D. Dinis mandou levantar a muralha da Ribeira, a fim de proteger os mercadores e os artesãos que estendiam os seus artigos no Largo do Rossio e ao longo da Rua Nova dos Mercadores. Também os cambistas que pesavam a moeda para se conhecer o seu valor real, se aventuravam naquela zona, apesar do risco.
Esta muralha ruiu quando foi do terramoto de 1755.
Mas toda a costa só poderia ser bem defendida com a criação de uma frota naval, e foi isso que o rei fez.
Instalou as «Tercenas» para a construção de barcos, entre a Rua Nova e o Tejo e organizou a marinha.
Nomeou Nuno Fernando Cogominho Almirante dessa frota, no ano de 1307. Foi o primeiro almirante de que há conhecimento na nossa história.
Sucedeu-lhe no cargo, em 1317, o genovês Manuel Pessanha, a quem depois, em documentos muito conhecidos, foram dadas as melhores condições para organizar uma armada militarmente eficaz.
O equipamento das suas galés suscitou tal atenção a D. Dinis, que em Maio de 1320 obteve de João XXII uma bula, que lhe atribuía por três anos o dízimo das rendas eclesiásticas de todo o reino, para obter o necessário financiamento das galés, com o pretexto de fazer guerra aos Mouros.
Chamo à atenção do leitor para esta medida. O rei não tributou o povo. Foi buscar recursos onde menos custos tinham para a população e justificou de uma forma que não lhe puderam recusar o que pedia.
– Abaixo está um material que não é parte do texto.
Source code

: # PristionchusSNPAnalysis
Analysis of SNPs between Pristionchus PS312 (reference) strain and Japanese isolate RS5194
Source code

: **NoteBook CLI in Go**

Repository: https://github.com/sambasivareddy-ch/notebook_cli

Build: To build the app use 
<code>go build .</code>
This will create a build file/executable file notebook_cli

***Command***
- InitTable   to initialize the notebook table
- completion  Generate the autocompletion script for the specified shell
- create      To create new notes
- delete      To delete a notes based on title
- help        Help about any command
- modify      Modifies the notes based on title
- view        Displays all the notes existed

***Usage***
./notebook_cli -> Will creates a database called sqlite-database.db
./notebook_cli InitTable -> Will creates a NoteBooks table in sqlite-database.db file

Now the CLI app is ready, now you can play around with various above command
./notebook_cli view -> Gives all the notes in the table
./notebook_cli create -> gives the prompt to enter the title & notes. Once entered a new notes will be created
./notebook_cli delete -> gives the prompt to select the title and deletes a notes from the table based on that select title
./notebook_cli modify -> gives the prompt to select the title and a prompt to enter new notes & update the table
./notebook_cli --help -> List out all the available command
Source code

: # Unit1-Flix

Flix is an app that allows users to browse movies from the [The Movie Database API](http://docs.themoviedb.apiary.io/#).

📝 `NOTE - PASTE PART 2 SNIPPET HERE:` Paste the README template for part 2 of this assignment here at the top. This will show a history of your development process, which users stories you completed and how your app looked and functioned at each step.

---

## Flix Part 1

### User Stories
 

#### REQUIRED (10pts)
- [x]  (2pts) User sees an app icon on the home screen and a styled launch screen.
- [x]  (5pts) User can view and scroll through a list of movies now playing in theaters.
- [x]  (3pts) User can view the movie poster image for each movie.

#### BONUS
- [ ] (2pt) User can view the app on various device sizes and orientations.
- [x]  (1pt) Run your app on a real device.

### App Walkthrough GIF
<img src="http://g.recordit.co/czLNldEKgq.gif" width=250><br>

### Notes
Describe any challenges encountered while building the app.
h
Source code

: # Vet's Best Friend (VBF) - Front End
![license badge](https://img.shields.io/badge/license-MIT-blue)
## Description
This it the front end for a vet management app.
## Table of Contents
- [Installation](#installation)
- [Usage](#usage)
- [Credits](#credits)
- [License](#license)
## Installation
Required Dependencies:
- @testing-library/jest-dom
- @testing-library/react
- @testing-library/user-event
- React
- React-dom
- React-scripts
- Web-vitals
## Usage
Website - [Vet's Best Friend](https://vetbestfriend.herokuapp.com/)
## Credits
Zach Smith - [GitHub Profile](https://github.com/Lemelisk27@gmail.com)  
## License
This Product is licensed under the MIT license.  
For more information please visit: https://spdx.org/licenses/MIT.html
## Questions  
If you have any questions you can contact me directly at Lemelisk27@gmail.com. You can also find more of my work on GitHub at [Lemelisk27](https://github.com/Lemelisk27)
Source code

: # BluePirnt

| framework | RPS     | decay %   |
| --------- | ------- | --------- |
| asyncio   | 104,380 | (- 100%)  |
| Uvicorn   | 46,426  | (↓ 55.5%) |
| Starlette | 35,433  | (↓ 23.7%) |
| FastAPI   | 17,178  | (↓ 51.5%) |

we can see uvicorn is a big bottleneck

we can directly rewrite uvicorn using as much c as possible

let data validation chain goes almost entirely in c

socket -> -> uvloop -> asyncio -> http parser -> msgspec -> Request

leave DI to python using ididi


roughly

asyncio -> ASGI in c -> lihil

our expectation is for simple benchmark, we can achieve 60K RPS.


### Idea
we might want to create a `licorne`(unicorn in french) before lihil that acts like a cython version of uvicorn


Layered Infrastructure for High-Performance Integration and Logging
Combater o infiel era recomendado pela Igreja.
«Mais do que atacar Marrocos ou Granada, o rei pretendia, evidentemente, combater a pirataria sarracena que assolava as costas portuguesas.» (J. Mattoso).
Evidentemente que fazer guerra aos mouros nunca foi propósito do nosso rei. A guerra com a moirama ficou terminada para Portugal, com D. Afonso III ao conquistar o Algarve. O mar era a nossa fronteira e tínhamos chegado lá.
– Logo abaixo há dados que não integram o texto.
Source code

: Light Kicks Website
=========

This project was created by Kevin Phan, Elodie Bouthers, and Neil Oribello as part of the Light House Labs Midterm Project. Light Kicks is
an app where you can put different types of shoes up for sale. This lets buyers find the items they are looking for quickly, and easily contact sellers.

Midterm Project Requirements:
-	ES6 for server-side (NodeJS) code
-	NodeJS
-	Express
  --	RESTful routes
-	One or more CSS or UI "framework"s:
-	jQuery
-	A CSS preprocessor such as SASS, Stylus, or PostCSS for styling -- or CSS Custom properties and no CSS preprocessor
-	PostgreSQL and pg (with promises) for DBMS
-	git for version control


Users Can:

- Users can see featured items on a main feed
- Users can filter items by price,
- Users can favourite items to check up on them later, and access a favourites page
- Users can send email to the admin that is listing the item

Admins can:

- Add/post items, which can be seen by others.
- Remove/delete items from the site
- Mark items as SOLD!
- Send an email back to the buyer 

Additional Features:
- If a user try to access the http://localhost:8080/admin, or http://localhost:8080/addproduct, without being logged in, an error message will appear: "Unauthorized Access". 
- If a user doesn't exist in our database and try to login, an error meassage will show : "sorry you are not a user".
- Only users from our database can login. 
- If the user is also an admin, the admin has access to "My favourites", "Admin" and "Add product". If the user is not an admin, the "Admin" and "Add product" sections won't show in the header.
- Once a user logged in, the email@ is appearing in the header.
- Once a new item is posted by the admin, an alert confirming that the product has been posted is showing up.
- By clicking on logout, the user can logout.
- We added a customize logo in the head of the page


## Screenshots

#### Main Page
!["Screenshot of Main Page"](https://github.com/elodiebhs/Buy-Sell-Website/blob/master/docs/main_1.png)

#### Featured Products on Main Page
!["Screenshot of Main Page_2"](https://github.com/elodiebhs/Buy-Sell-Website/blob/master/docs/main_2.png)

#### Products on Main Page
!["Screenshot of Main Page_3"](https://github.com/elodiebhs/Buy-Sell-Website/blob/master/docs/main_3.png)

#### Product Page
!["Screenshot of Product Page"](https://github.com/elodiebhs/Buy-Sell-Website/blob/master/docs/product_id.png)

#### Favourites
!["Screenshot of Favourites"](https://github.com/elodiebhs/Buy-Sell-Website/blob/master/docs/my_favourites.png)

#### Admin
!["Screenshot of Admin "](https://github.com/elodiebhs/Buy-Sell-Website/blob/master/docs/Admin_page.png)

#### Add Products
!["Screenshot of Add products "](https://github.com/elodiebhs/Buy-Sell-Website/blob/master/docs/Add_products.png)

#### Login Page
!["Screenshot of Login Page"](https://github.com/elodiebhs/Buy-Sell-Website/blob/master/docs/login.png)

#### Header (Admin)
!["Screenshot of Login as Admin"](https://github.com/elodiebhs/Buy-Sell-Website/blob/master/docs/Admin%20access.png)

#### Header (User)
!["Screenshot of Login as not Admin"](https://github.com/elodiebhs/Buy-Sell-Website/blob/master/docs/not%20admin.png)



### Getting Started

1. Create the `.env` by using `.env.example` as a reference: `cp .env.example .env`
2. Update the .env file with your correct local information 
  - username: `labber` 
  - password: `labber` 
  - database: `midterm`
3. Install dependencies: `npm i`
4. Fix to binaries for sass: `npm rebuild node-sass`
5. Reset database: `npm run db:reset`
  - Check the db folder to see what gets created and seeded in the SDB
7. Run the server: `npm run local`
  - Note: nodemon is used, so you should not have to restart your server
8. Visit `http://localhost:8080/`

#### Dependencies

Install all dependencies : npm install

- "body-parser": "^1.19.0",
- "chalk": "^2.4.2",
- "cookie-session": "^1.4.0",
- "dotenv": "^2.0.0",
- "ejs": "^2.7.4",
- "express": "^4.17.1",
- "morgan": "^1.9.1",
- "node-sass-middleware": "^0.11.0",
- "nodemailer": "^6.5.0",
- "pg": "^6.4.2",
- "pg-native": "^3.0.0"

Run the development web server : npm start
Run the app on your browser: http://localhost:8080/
D. Dinis só queria defender-se, nunca pretendeu ser o agressor. Mas solicitar a bula com esse pretexto, permitiu-lhe obter meios de equipar a frota para a defesa marítima. Causa alguma perplexidade que o papa tenha concedido o dízimo das rendas eclesiásticas e maior perplexidade ainda, que o clero não tenha protestado. Possivelmente, a pirataria moura seria causadora de grandes prejuízos que eram do conhecimento geral e vencê-la seria uma causa nacional e também religiosa, da qual o clero não poderia escusar-se. O rei deve ter calculado as possibilidades de obter esses recursos sem grande oposição. Os fins justificaram os meios e as galés, devidamente equipadas, e bem comandadas, puderam defender a nossa costa, com benefício para todos quantos se dedicavam à actividade comercial e para crescimento da nossa economia.
Do Tejo, frente ao Rossio, partiram os primeiros mercadores em direcção aos mares da Flandres e da Inglaterra. Correram muitos riscos, enfrentaram tempestades e piratas e os frequentes prejuízos daí resultantes, levaram esses mercadores à fundação da Bolsa de Marcadores, que o Rei aprovou e autorizou. O comércio foi próspero ao ponto de se fazer com a Inglaterra um tratado de comércio, no reinado de D. Dinis.